=== Record extracts ===

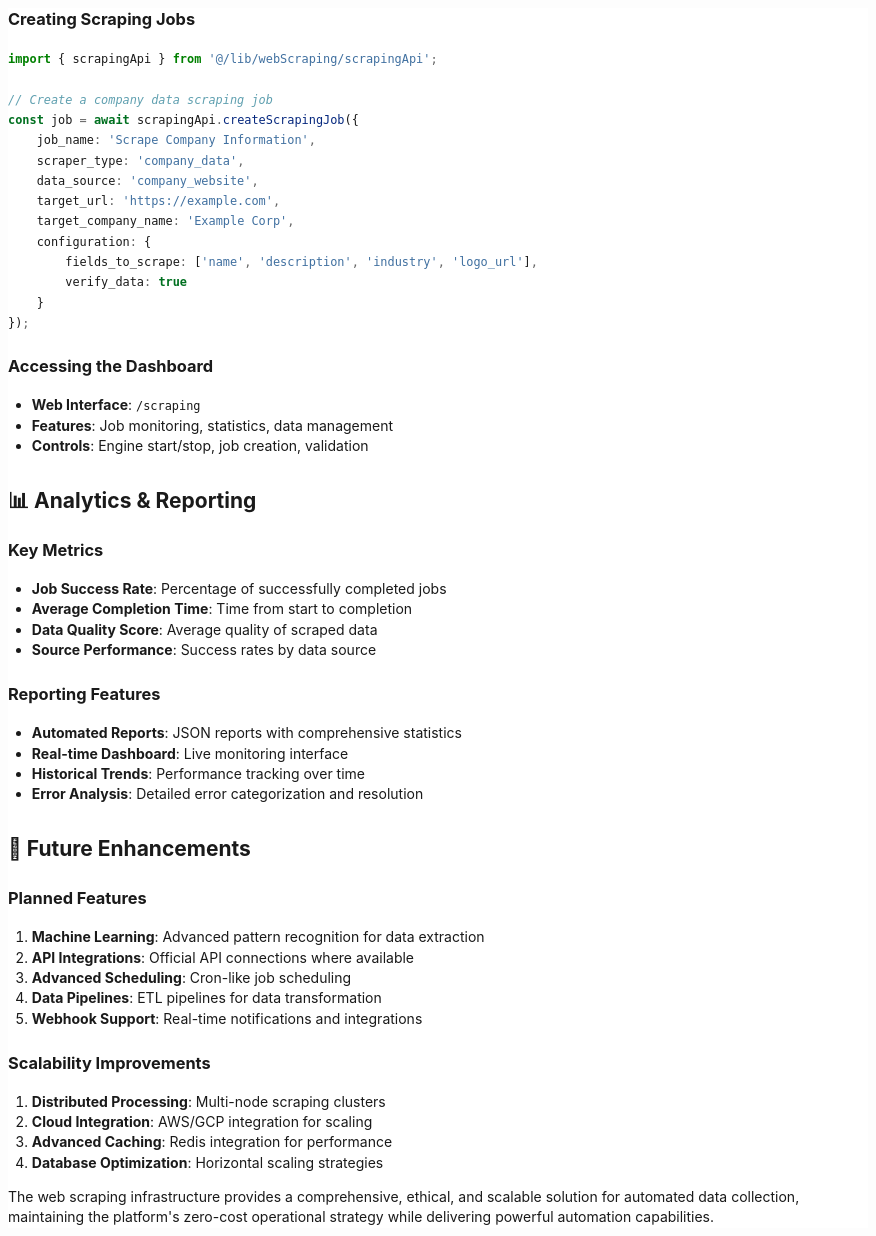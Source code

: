 ### Creating Scraping Jobs
```typescript
import { scrapingApi } from '@/lib/webScraping/scrapingApi';

// Create a company data scraping job
const job = await scrapingApi.createScrapingJob({
    job_name: 'Scrape Company Information',
    scraper_type: 'company_data',
    data_source: 'company_website',
    target_url: 'https://example.com',
    target_company_name: 'Example Corp',
    configuration: {
        fields_to_scrape: ['name', 'description', 'industry', 'logo_url'],
        verify_data: true
    }
});
```

### Accessing the Dashboard
- **Web Interface**: `/scraping`
- **Features**: Job monitoring, statistics, data management
- **Controls**: Engine start/stop, job creation, validation

## 📊 **Analytics & Reporting**

### Key Metrics
- **Job Success Rate**: Percentage of successfully completed jobs
- **Average Completion Time**: Time from start to completion
- **Data Quality Score**: Average quality of scraped data
- **Source Performance**: Success rates by data source

### Reporting Features
- **Automated Reports**: JSON reports with comprehensive statistics
- **Real-time Dashboard**: Live monitoring interface
- **Historical Trends**: Performance tracking over time
- **Error Analysis**: Detailed error categorization and resolution

## 🔄 **Future Enhancements**

### Planned Features
1. **Machine Learning**: Advanced pattern recognition for data extraction
2. **API Integrations**: Official API connections where available
3. **Advanced Scheduling**: Cron-like job scheduling
4. **Data Pipelines**: ETL pipelines for data transformation
5. **Webhook Support**: Real-time notifications and integrations

### Scalability Improvements
1. **Distributed Processing**: Multi-node scraping clusters
2. **Cloud Integration**: AWS/GCP integration for scaling
3. **Advanced Caching**: Redis integration for performance
4. **Database Optimization**: Horizontal scaling strategies

The web scraping infrastructure provides a comprehensive, ethical, and scalable solution for automated data collection, maintaining the platform's zero-cost operational strategy while delivering powerful automation capabilities.
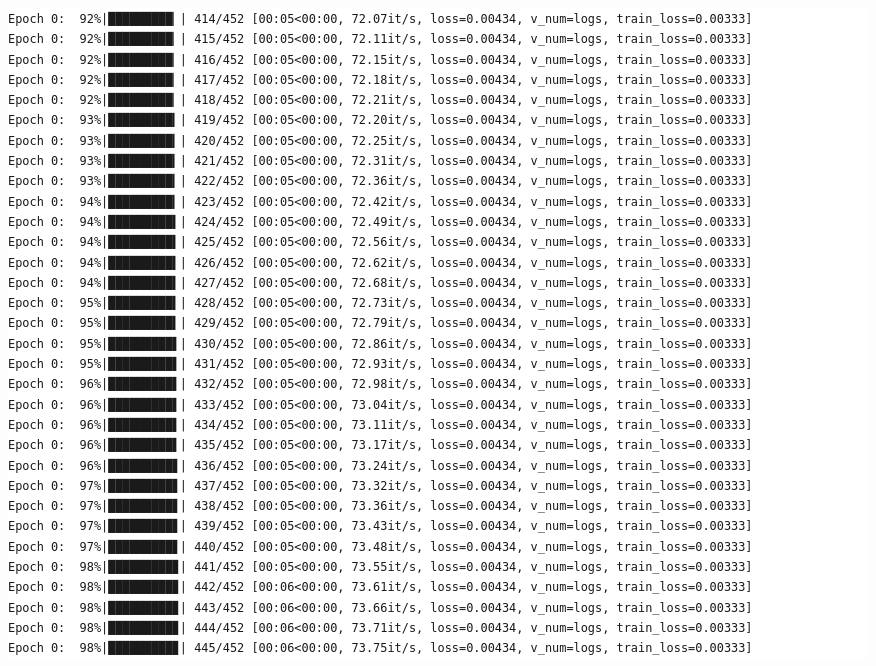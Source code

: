     Epoch 0:  92%|█████████▏| 414/452 [00:05<00:00, 72.07it/s, loss=0.00434, v_num=logs, train_loss=0.00333]
    Epoch 0:  92%|█████████▏| 415/452 [00:05<00:00, 72.11it/s, loss=0.00434, v_num=logs, train_loss=0.00333]
    Epoch 0:  92%|█████████▏| 416/452 [00:05<00:00, 72.15it/s, loss=0.00434, v_num=logs, train_loss=0.00333]
    Epoch 0:  92%|█████████▏| 417/452 [00:05<00:00, 72.18it/s, loss=0.00434, v_num=logs, train_loss=0.00333]
    Epoch 0:  92%|█████████▏| 418/452 [00:05<00:00, 72.21it/s, loss=0.00434, v_num=logs, train_loss=0.00333]
    Epoch 0:  93%|█████████▎| 419/452 [00:05<00:00, 72.20it/s, loss=0.00434, v_num=logs, train_loss=0.00333]
    Epoch 0:  93%|█████████▎| 420/452 [00:05<00:00, 72.25it/s, loss=0.00434, v_num=logs, train_loss=0.00333]
    Epoch 0:  93%|█████████▎| 421/452 [00:05<00:00, 72.31it/s, loss=0.00434, v_num=logs, train_loss=0.00333]
    Epoch 0:  93%|█████████▎| 422/452 [00:05<00:00, 72.36it/s, loss=0.00434, v_num=logs, train_loss=0.00333]
    Epoch 0:  94%|█████████▎| 423/452 [00:05<00:00, 72.42it/s, loss=0.00434, v_num=logs, train_loss=0.00333]
    Epoch 0:  94%|█████████▍| 424/452 [00:05<00:00, 72.49it/s, loss=0.00434, v_num=logs, train_loss=0.00333]
    Epoch 0:  94%|█████████▍| 425/452 [00:05<00:00, 72.56it/s, loss=0.00434, v_num=logs, train_loss=0.00333]
    Epoch 0:  94%|█████████▍| 426/452 [00:05<00:00, 72.62it/s, loss=0.00434, v_num=logs, train_loss=0.00333]
    Epoch 0:  94%|█████████▍| 427/452 [00:05<00:00, 72.68it/s, loss=0.00434, v_num=logs, train_loss=0.00333]
    Epoch 0:  95%|█████████▍| 428/452 [00:05<00:00, 72.73it/s, loss=0.00434, v_num=logs, train_loss=0.00333]
    Epoch 0:  95%|█████████▍| 429/452 [00:05<00:00, 72.79it/s, loss=0.00434, v_num=logs, train_loss=0.00333]
    Epoch 0:  95%|█████████▌| 430/452 [00:05<00:00, 72.86it/s, loss=0.00434, v_num=logs, train_loss=0.00333]
    Epoch 0:  95%|█████████▌| 431/452 [00:05<00:00, 72.93it/s, loss=0.00434, v_num=logs, train_loss=0.00333]
    Epoch 0:  96%|█████████▌| 432/452 [00:05<00:00, 72.98it/s, loss=0.00434, v_num=logs, train_loss=0.00333]
    Epoch 0:  96%|█████████▌| 433/452 [00:05<00:00, 73.04it/s, loss=0.00434, v_num=logs, train_loss=0.00333]
    Epoch 0:  96%|█████████▌| 434/452 [00:05<00:00, 73.11it/s, loss=0.00434, v_num=logs, train_loss=0.00333]
    Epoch 0:  96%|█████████▌| 435/452 [00:05<00:00, 73.17it/s, loss=0.00434, v_num=logs, train_loss=0.00333]
    Epoch 0:  96%|█████████▋| 436/452 [00:05<00:00, 73.24it/s, loss=0.00434, v_num=logs, train_loss=0.00333]
    Epoch 0:  97%|█████████▋| 437/452 [00:05<00:00, 73.32it/s, loss=0.00434, v_num=logs, train_loss=0.00333]
    Epoch 0:  97%|█████████▋| 438/452 [00:05<00:00, 73.36it/s, loss=0.00434, v_num=logs, train_loss=0.00333]
    Epoch 0:  97%|█████████▋| 439/452 [00:05<00:00, 73.43it/s, loss=0.00434, v_num=logs, train_loss=0.00333]
    Epoch 0:  97%|█████████▋| 440/452 [00:05<00:00, 73.48it/s, loss=0.00434, v_num=logs, train_loss=0.00333]
    Epoch 0:  98%|█████████▊| 441/452 [00:05<00:00, 73.55it/s, loss=0.00434, v_num=logs, train_loss=0.00333]
    Epoch 0:  98%|█████████▊| 442/452 [00:06<00:00, 73.61it/s, loss=0.00434, v_num=logs, train_loss=0.00333]
    Epoch 0:  98%|█████████▊| 443/452 [00:06<00:00, 73.66it/s, loss=0.00434, v_num=logs, train_loss=0.00333]
    Epoch 0:  98%|█████████▊| 444/452 [00:06<00:00, 73.71it/s, loss=0.00434, v_num=logs, train_loss=0.00333]
    Epoch 0:  98%|█████████▊| 445/452 [00:06<00:00, 73.75it/s, loss=0.00434, v_num=logs, train_loss=0.00333]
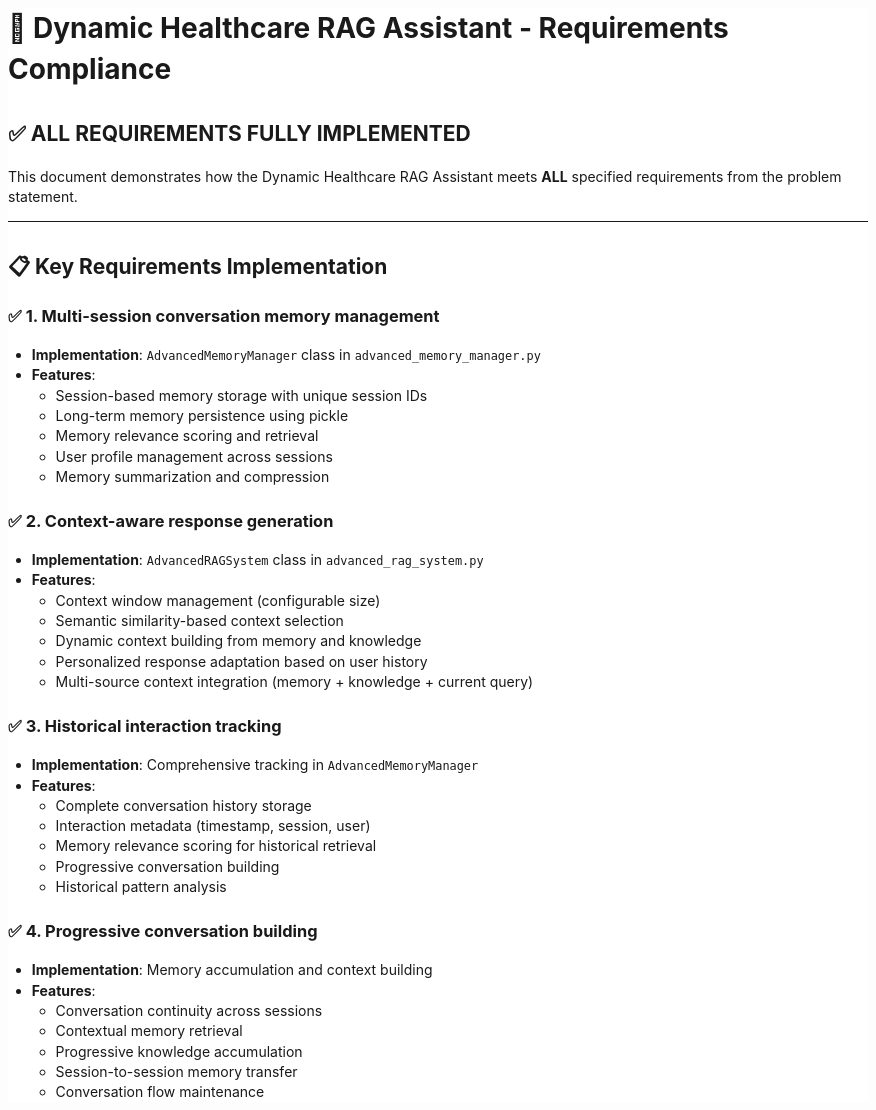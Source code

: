 # 🏥 Dynamic Healthcare RAG Assistant - Requirements Compliance

## ✅ **ALL REQUIREMENTS FULLY IMPLEMENTED**

This document demonstrates how the Dynamic Healthcare RAG Assistant meets **ALL** specified requirements from the problem statement.

---

## 📋 **Key Requirements Implementation**

### ✅ **1. Multi-session conversation memory management**
- **Implementation**: `AdvancedMemoryManager` class in `advanced_memory_manager.py`
- **Features**:
  - Session-based memory storage with unique session IDs
  - Long-term memory persistence using pickle
  - Memory relevance scoring and retrieval
  - User profile management across sessions
  - Memory summarization and compression

### ✅ **2. Context-aware response generation**
- **Implementation**: `AdvancedRAGSystem` class in `advanced_rag_system.py`
- **Features**:
  - Context window management (configurable size)
  - Semantic similarity-based context selection
  - Dynamic context building from memory and knowledge
  - Personalized response adaptation based on user history
  - Multi-source context integration (memory + knowledge + current query)

### ✅ **3. Historical interaction tracking**
- **Implementation**: Comprehensive tracking in `AdvancedMemoryManager`
- **Features**:
  - Complete conversation history storage
  - Interaction metadata (timestamp, session, user)
  - Memory relevance scoring for historical retrieval
  - Progressive conversation building
  - Historical pattern analysis

### ✅ **4. Progressive conversation building**
- **Implementation**: Memory accumulation and context building
- **Features**:
  - Conversation continuity across sessions
  - Contextual memory retrieval
  - Progressive knowledge accumulation
  - Session-to-session memory transfer
  - Conversation flow maintenance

===

Your task is to restate, word for word, only those lines above that fall between the line holding "73.17it/s, loss=0.00434, v_num=logs, train_loss=0.00333]" and the line holding "73.48it/s, loss=0.00434, v_num=logs, train_loss=0.00333]", inclusive.

= Reply =
    Epoch 0:  96%|█████████▌| 435/452 [00:05<00:00, 73.17it/s, loss=0.00434, v_num=logs, train_loss=0.00333]
    Epoch 0:  96%|█████████▋| 436/452 [00:05<00:00, 73.24it/s, loss=0.00434, v_num=logs, train_loss=0.00333]
    Epoch 0:  97%|█████████▋| 437/452 [00:05<00:00, 73.32it/s, loss=0.00434, v_num=logs, train_loss=0.00333]
    Epoch 0:  97%|█████████▋| 438/452 [00:05<00:00, 73.36it/s, loss=0.00434, v_num=logs, train_loss=0.00333]
    Epoch 0:  97%|█████████▋| 439/452 [00:05<00:00, 73.43it/s, loss=0.00434, v_num=logs, train_loss=0.00333]
    Epoch 0:  97%|█████████▋| 440/452 [00:05<00:00, 73.48it/s, loss=0.00434, v_num=logs, train_loss=0.00333]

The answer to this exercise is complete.